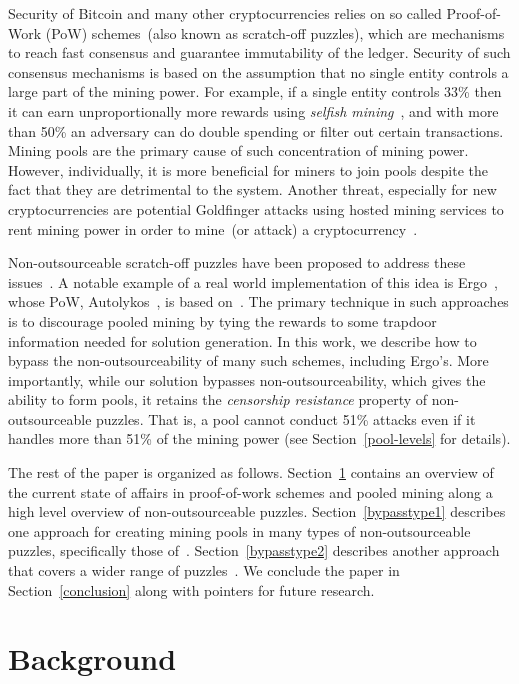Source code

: \documentclass{llncs}
\newcommand{\powname}{Autolykos\xspace}
\begin{document}
Security of Bitcoin and many other cryptocurrencies relies on so called Proof-of-Work (PoW) schemes~(also known as scratch-off puzzles), which are mechanisms to reach fast consensus and guarantee immutability of the ledger. Security of such consensus mechanisms is based on the assumption that no single entity controls a large part of the mining power. For example, if a single entity controls
33\% then it can earn unproportionally more rewards using {\em selfish mining}~\cite{selfish}, and with more than 50\% an adversary can do double spending or filter out certain transactions. Mining pools are the primary cause of such concentration of mining power. 
However,  individually, it is more beneficial for miners to join pools despite the fact that they are detrimental to the system. Another threat, especially for new cryptocurrencies are potential Goldfinger attacks using hosted mining services to rent mining power in order to mine~(or attack) a cryptocurrency~\cite{goldfinger}.

Non-outsourceable scratch-off puzzles have been proposed to address these issues~\cite{miller2015nonoutsourceable,daian2017short}. A notable example of a real world implementation of this idea is Ergo~\cite{ergo}, whose PoW, \powname~\cite{autolykos}, is based on~\cite{daian2017short}. The primary technique in such approaches is to discourage pooled mining by tying the rewards to some trapdoor information needed for solution generation. In this work, we describe how to bypass the non-outsourceability of many such schemes, including Ergo's. 
More importantly, while our solution bypasses non-outsourceability, which gives the ability to form pools, it retains the {\em censorship resistance} property of non-outsourceable puzzles. That is, a pool cannot conduct 51\% attacks even if it handles more than 51\% of the mining power (see Section~\ref{pool-levels} for details). 

The rest of the paper is organized as follows. Section~\ref{background} contains an overview of the current state of affairs in proof-of-work schemes and pooled mining along a high level overview of non-outsourceable puzzles. Section~\ref{bypasstype1} describes one approach for creating mining pools in many types of non-outsourceable puzzles, specifically those of~\cite{daian2017short}. Section~\ref{bypasstype2} describes another approach that covers a wider range of puzzles~\cite{daian2017short,miller2015nonoutsourceable}. We conclude the paper in Section~\ref{conclusion} along with pointers for future research.
\section{Background}
\label{background}
\end{document}
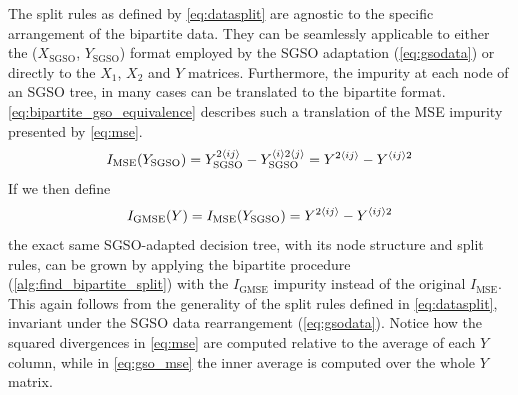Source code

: The split rules as defined by \autoref{eq:datasplit} are agnostic to the specific arrangement of the bipartite data. They can be seamlessly applicable to either the ($X_\text{SGSO}$, $Y_\text{SGSO}$) format employed by the SGSO adaptation (\autoref{eq:gsodata}) or directly to the $X_1$, $X_2$ and $Y$ matrices.
Furthermore, the impurity at each node of an SGSO tree,
in many cases can be translated to the bipartite format. \autoref{eq:bipartite_gso_equivalence} describes such a translation of the MSE impurity presented by \autoref{eq:mse}.
%
\begin{equation}
    I_\text{MSE}(Y_\text{SGSO})
        = Y_\text{SGSO}^{2\langle ij\rangle} - Y_\text{SGSO}^{\langle i\rangle 2 \langle j\rangle}
        = Y^{2\langle ij\rangle} - Y^{\langle ij\rangle2}
    \label{eq:bipartite_gso_equivalence}
\end{equation}
% 
If we then define
%
\begin{equation}
    I_\text{GMSE}(Y) = I_\text{MSE}(Y_\text{SGSO})
        = Y^{2\langle ij\rangle} - Y^{\langle ij\rangle2}
    \label{eq:gso_mse}
\end{equation}
%
the exact same SGSO-adapted decision tree, with its node structure and split rules, can be grown by applying the bipartite procedure (\autoref{alg:find_bipartite_split}) with the $I_\text{GMSE}$ impurity instead of the original $I_\text{MSE}$. This again follows from the generality of the split rules defined in \autoref{eq:datasplit}, invariant under the SGSO data rearrangement (\autoref{eq:gsodata}).
%
%
Notice how the squared divergences in \ref{eq:mse} are computed relative to the average of each $Y$ column, while in \ref{eq:gso_mse} the inner average is computed over the whole $Y$ matrix.  %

ABOUT THIS TASK
Your answer should consist of the lines of the listing that contain "tree", copied as they stand.

WRITTEN REPLY
Furthermore, the impurity at each node of an SGSO tree,
the exact same SGSO-adapted decision tree, with its node structure and split rules, can be grown by applying the bipartite procedure (\autoref{alg:find_bipartite_split}) with the $I_\text{GMSE}$ impurity instead of the original $I_\text{MSE}$. This again follows from the generality of the split rules defined in \autoref{eq:datasplit}, invariant under the SGSO data rearrangement (\autoref{eq:gsodata}).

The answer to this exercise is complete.